Do people have an evolved predisposition to kill members of other social groups? Do they have an inner predisposition to violence? In other words, are we born to fight? An incredible Christmas miracle could let us think about the answer.
1914, Ypres, Belgium, Christmas Eve. “Come out, English soldier; come out here to us”: this was the sentence screamed by the German to the English, while an odd and rare moment of joy and hope during the WW1 was going to happen: few brief hours during which men from both sides of the Western Front laid down their arms, emerged from their trenches, met up with enemy soldiers in the so-called “no Man’s land” (the area between the two lines) and started to exchange gifts, souvenirs and singing together their own carols.
In early December an attempt was made to reach an official truce for the holidays. Pope Benedict XV had ascended to the papacy just a month after the outbreak of war, and on December 7 he issued an appeal to the leaders of Europe “that the guns may fall silent at least upon the night the angels sang.” Benedict’s hope was that a truce would allow the warring powers to negotiate a fair and lasting peace, but there was little interest from leaders on either side. This did not stop soldiers at the front from seizing the initiative, at least, not all of them; the famous Christmas Truce, in fact, could be considered as an unofficial and illicit act. Many officers disapproved, and headquarters on both sides took strong steps to ensure that it could never happen again. Orders came down from the commanders on both sides that the soldiers should not “fraternize” or communicate with the enemy. The generals were afraid that this would cause the soldiers to be less aggressive in future engagements, for example, in an attempt to stop the truces and communication with the German soldiers, British High Command issued a warning to officers that the Germans were going to attack on Christmas.
The phenomenon took different forms across the Western Front in general; one account mentions a British soldier having his hair cut by his pre-war German barber, another talks of a pig- roast. Several sources mention also an organized match between German and English soldiers finished 3-2 in favor to the German team, while some soldiers used this ceasefire for a more somber task: the retrieval of the bodies of fellow combatants who had fallen within the “no man’s land” between the lines.
In most places, up and down the line, it was accepted that the truce would be purely temporary. Men returned to their trenches at dusk, but for the most part determined to preserve the peace at least until midnight. There were reports from some sectors of hostilities remaining suspended into the New Year. And it does not seem to have been uncommon for the resumption of the war to be marked with examples of mutual respect between enemies, but, for the majority of the soldiers, fighting erupted again the next day.
In a later interview (2003), Alfred Anderson, the last known surviving Scottish veteran of the war, vividly recalled Christmas Day and said: “I remember the silence, the eerie sound of silence. Only the guards were on duty. We all went outside the farm buildings and just stood listening. And, of course, thinking of people back home. “All I’d heard for two months in the trenches was the hissing, cracking and whining of bullets in flight, machinegun fire, and distant German voices. But there was a dead silence that morning, right across the land as far as you could see. We shouted ‘Merry Christmas’, even though nobody felt merry. The silence ended early in the afternoon and the killing started again. It was a short peace in a terrible war”.

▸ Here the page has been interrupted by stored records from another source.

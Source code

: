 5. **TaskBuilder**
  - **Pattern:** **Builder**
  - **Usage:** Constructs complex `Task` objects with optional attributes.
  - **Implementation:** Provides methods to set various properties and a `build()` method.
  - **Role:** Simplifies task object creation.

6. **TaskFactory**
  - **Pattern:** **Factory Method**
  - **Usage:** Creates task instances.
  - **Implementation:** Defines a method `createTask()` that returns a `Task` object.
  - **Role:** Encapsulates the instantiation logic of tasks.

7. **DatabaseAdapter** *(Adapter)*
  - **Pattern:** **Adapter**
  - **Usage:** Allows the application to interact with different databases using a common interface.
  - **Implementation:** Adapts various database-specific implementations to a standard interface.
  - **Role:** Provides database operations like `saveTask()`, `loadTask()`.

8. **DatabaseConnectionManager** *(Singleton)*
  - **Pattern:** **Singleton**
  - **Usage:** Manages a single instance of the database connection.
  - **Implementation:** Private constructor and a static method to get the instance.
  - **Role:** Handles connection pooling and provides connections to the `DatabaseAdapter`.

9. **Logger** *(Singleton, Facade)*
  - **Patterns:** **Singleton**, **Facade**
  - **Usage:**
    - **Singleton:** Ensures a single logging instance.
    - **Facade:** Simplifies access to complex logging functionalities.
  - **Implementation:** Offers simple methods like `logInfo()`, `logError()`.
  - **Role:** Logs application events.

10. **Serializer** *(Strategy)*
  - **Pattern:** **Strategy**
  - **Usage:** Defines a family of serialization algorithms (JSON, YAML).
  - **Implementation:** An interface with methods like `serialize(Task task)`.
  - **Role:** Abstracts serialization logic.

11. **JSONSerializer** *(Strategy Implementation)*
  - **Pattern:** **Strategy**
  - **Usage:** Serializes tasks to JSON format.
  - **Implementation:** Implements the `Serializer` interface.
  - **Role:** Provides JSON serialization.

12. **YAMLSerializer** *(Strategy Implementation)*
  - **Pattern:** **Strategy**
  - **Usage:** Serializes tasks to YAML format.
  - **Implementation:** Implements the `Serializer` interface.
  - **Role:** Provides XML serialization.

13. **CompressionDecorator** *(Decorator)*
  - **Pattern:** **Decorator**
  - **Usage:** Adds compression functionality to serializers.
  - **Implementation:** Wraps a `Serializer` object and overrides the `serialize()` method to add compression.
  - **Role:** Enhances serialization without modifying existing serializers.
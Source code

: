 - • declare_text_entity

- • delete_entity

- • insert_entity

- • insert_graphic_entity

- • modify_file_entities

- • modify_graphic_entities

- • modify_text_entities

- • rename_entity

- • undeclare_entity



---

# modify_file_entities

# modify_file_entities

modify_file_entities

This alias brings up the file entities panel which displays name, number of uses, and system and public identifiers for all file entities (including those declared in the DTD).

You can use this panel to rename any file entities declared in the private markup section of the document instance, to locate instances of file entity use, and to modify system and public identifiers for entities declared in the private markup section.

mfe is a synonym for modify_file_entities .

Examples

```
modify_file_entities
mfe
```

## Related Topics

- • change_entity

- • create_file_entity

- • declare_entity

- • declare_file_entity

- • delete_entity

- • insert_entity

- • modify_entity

To give an answer to the real question of this article, maybe it would be impossible to claim that we are not made for fighting, the horrible WW1 and all the other nowadays conflicts show us that violence is tragically part of our world. Maybe that odd 1914’s day was just caused by the magic of Christmas, and as every magic trick it was just an illusion. However, Martin Luther King once said “I believe that unarmed truth and unconditional love will have the final word” and this wonderful story of peace, in spite of being not enough to have claimed the final word, it’s enough to make us doubt on our real inner origin, and so our hope leaves the question still open: are we really made for fighting?